最近では、メインとなるWi-Fiルーターに負担をかけない「メッシュWi-Fi」も登場しています。
接続台数に応じて合う方を選びたいものです。
同時接続台数が少ないのであれば、Wi-Fiルーターによっては搭載されている「ビームフォーミング」機能を活用するのも1つの手です。
Wi-Fiルーターが自動的に端末の場所を検知して、そこに向けて集中的に電波を発射します。
これにより、通信の安定性と速度の向上が見込めるというわけです。
周波数帯を変えられない、中継機やメッシュWi-Fiに対応していない、ビームフォーミング機能がない場合はどうすれば良いでしょうか。
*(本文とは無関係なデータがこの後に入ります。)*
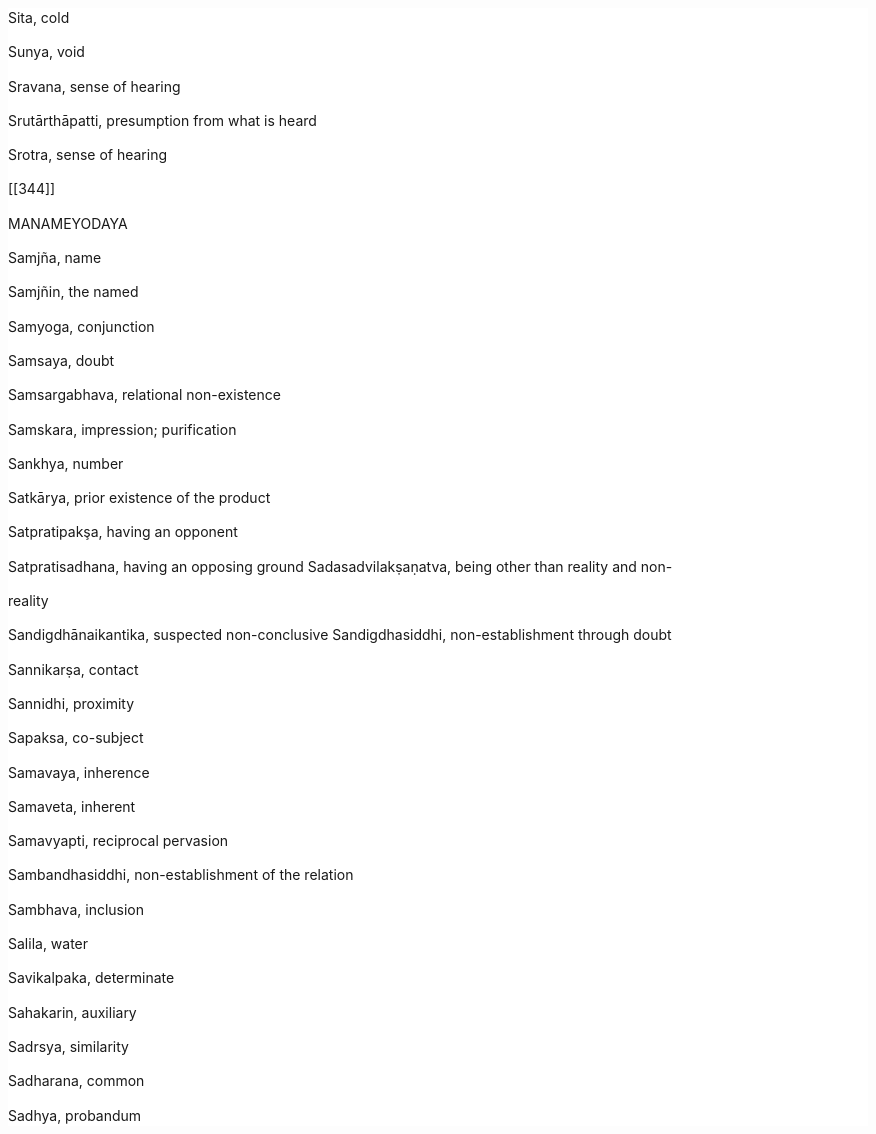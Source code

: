 Sita, cold 

Sunya, void 

Sravana, sense of hearing 

Srutārthāpatti, presumption from what is heard 

Srotra, sense of hearing 

[[344]]

MANAMEYODAYA 

Samjña, name 

Samjñin, the named 

Samyoga, conjunction 

Samsaya, doubt 

Samsargabhava, relational non-existence 

Samskara, impression; purification 

Sankhya, number 

Satkārya, prior existence of the product 

Satpratipakşa, having an opponent 

Satpratisadhana, having an opposing ground Sadasadvilakṣaṇatva, being other than reality and non- 

reality 

Sandigdhānaikantika, suspected non-conclusive Sandigdhasiddhi, non-establishment through doubt 

Sannikarṣa, contact 

Sannidhi, proximity 

Sapaksa, co-subject 

Samavaya, inherence 

Samaveta, inherent 

Samavyapti, reciprocal pervasion 

Sambandhasiddhi, non-establishment of the relation 

Sambhava, inclusion 

Salila, water 

Savikalpaka, determinate 

Sahakarin, auxiliary 

Sadrsya, similarity 

Sadharana, common 

Sadhya, probandum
新しいWi-Fiルーターに買い替えるという方法があります。
一時的にコストはかかりますが、日々、イライラすることなく、QOL(クオリティ・オブ・ライフ。生活の質)を上げられます。
そのための投資と考えてみてはどうでしょうか。
より快適なネット環境を手に入れるには?
Wi-Fiルーターが飛ばす無線通信には規格があり、現在の最新規格はWi-Fi 7(IEEE 802.11be)で、最大通信速度が36Gbps(3万6000Mbps)となっています。
国内で、Wi-Fi 7に対応したWi-Fiルーターは数えるほどしかありませんし、その1つ前の規格Wi-Fi 6E(Wi-Fi 6の拡張版)に対応した端末自体少ないのが現状です。
とはいえ、Wi-Fiルーターの性能が年々アップしていることに違いはありません。
そのため、見定めて選べば、今より快適なネット環境を手に入れられることでしょう。
でも、本当に快適なネット環境を手に入れたいのであれば、Wi-Fiルーターだけ買い換えればいいというわけではありません。
LANケーブルも対応したものを購入しましょう。
長い間使われてきたLANケーブルの通信規格は「100BASE-TX」というもので、最大通信速度が100Mbps。
現在では「ギガビット・イーサネット」と呼ばれる「1000BASE-T」規格(最大通信速度1Gbps)のものや「10G BASE-T」(最大通信速度10Gbps)、「40G BASE-T」(最大通信速度40Gbps)というLANケーブルも登場しています。
Wi-Fi 6(または6E)対応のWi-Fiルーターを購入するのであれば、合わせてLANケーブルもそれに対応する10G BASE-Tのものを購入しておきましょう。
さらに、通信速度を左右するインターネット回線選びも重要です。
混雑しがちなIPv4だけではなく、IPv6を利用できるインターネット回線業者を選べば通信速度が早くなるだけでなく安定します。
ネットに接続しているすべての端末にはIPアドレスが割り当てられており、その住所があるからこそ選んだ情報をブラウザ上に表示できるのですが、IPv4で作れるIPアドレスの数はわずか約43億個。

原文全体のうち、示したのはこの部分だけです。